- [EXERCISE BRIEF] Copy the data exactly, line for line.

- [GIVEN INFORMATION]
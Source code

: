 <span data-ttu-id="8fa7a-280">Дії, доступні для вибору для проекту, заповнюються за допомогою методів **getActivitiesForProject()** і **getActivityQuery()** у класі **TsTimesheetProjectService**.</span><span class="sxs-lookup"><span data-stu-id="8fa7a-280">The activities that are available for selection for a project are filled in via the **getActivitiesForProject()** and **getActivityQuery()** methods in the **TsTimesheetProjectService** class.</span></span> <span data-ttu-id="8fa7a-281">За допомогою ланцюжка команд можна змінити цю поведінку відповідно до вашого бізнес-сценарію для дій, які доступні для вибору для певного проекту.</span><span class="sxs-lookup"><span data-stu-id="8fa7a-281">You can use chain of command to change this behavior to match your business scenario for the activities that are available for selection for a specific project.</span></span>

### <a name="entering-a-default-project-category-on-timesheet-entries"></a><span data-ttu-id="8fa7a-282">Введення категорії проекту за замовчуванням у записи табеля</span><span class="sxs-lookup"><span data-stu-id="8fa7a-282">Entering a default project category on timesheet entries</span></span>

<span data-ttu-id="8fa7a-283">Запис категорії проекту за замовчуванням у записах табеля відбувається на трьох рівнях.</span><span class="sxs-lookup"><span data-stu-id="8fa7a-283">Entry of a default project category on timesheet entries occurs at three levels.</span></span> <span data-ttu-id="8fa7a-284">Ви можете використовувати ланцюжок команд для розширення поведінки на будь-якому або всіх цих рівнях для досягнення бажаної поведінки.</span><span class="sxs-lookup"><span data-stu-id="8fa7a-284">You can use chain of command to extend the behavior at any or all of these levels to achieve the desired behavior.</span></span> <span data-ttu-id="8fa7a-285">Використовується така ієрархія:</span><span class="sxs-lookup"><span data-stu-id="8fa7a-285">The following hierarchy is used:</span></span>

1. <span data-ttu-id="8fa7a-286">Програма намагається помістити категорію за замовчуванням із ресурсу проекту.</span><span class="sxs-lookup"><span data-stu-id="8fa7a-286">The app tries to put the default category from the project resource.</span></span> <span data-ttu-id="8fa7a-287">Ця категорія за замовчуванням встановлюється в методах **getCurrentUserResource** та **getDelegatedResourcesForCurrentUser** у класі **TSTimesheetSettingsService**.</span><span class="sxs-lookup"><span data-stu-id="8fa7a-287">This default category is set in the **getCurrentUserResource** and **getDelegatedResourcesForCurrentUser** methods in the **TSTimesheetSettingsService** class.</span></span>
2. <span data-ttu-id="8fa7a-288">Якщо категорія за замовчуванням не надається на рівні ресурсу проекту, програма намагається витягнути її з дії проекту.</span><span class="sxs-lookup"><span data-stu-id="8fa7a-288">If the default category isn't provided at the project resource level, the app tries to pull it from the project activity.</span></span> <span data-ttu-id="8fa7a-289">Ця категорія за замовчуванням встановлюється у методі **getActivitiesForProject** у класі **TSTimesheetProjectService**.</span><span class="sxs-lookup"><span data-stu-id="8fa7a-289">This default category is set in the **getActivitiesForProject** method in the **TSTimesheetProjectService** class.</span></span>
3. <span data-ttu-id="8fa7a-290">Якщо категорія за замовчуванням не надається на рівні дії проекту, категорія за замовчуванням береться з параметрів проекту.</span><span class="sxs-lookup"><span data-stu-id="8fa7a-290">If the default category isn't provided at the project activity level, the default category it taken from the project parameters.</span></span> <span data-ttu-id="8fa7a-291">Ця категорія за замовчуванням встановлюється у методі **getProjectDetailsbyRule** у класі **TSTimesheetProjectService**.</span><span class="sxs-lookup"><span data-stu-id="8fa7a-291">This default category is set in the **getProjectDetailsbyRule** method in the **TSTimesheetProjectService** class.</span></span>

- [ANSWER TO THE EXERCISE]
Source code

: <span data-ttu-id="8fa7a-280">Дії, доступні для вибору для проекту, заповнюються за допомогою методів **getActivitiesForProject()** і **getActivityQuery()** у класі **TsTimesheetProjectService**.</span><span class="sxs-lookup"><span data-stu-id="8fa7a-280">The activities that are available for selection for a project are filled in via the **getActivitiesForProject()** and **getActivityQuery()** methods in the **TsTimesheetProjectService** class.</span></span> <span data-ttu-id="8fa7a-281">За допомогою ланцюжка команд можна змінити цю поведінку відповідно до вашого бізнес-сценарію для дій, які доступні для вибору для певного проекту.</span><span class="sxs-lookup"><span data-stu-id="8fa7a-281">You can use chain of command to change this behavior to match your business scenario for the activities that are available for selection for a specific project.</span></span>

### <a name="entering-a-default-project-category-on-timesheet-entries"></a><span data-ttu-id="8fa7a-282">Введення категорії проекту за замовчуванням у записи табеля</span><span class="sxs-lookup"><span data-stu-id="8fa7a-282">Entering a default project category on timesheet entries</span></span>

<span data-ttu-id="8fa7a-283">Запис категорії проекту за замовчуванням у записах табеля відбувається на трьох рівнях.</span><span class="sxs-lookup"><span data-stu-id="8fa7a-283">Entry of a default project category on timesheet entries occurs at three levels.</span></span> <span data-ttu-id="8fa7a-284">Ви можете використовувати ланцюжок команд для розширення поведінки на будь-якому або всіх цих рівнях для досягнення бажаної поведінки.</span><span class="sxs-lookup"><span data-stu-id="8fa7a-284">You can use chain of command to extend the behavior at any or all of these levels to achieve the desired behavior.</span></span> <span data-ttu-id="8fa7a-285">Використовується така ієрархія:</span><span class="sxs-lookup"><span data-stu-id="8fa7a-285">The following hierarchy is used:</span></span>

1. <span data-ttu-id="8fa7a-286">Програма намагається помістити категорію за замовчуванням із ресурсу проекту.</span><span class="sxs-lookup"><span data-stu-id="8fa7a-286">The app tries to put the default category from the project resource.</span></span> <span data-ttu-id="8fa7a-287">Ця категорія за замовчуванням встановлюється в методах **getCurrentUserResource** та **getDelegatedResourcesForCurrentUser** у класі **TSTimesheetSettingsService**.</span><span class="sxs-lookup"><span data-stu-id="8fa7a-287">This default category is set in the **getCurrentUserResource** and **getDelegatedResourcesForCurrentUser** methods in the **TSTimesheetSettingsService** class.</span></span>
2. <span data-ttu-id="8fa7a-288">Якщо категорія за замовчуванням не надається на рівні ресурсу проекту, програма намагається витягнути її з дії проекту.</span><span class="sxs-lookup"><span data-stu-id="8fa7a-288">If the default category isn't provided at the project resource level, the app tries to pull it from the project activity.</span></span> <span data-ttu-id="8fa7a-289">Ця категорія за замовчуванням встановлюється у методі **getActivitiesForProject** у класі **TSTimesheetProjectService**.</span><span class="sxs-lookup"><span data-stu-id="8fa7a-289">This default category is set in the **getActivitiesForProject** method in the **TSTimesheetProjectService** class.</span></span>
3. <span data-ttu-id="8fa7a-290">Якщо категорія за замовчуванням не надається на рівні дії проекту, категорія за замовчуванням береться з параметрів проекту.</span><span class="sxs-lookup"><span data-stu-id="8fa7a-290">If the default category isn't provided at the project activity level, the default category it taken from the project parameters.</span></span> <span data-ttu-id="8fa7a-291">Ця категорія за замовчуванням встановлюється у методі **getProjectDetailsbyRule** у класі **TSTimesheetProjectService**.</span><span class="sxs-lookup"><span data-stu-id="8fa7a-291">This default category is set in the **getProjectDetailsbyRule** method in the **TSTimesheetProjectService** class.</span></span>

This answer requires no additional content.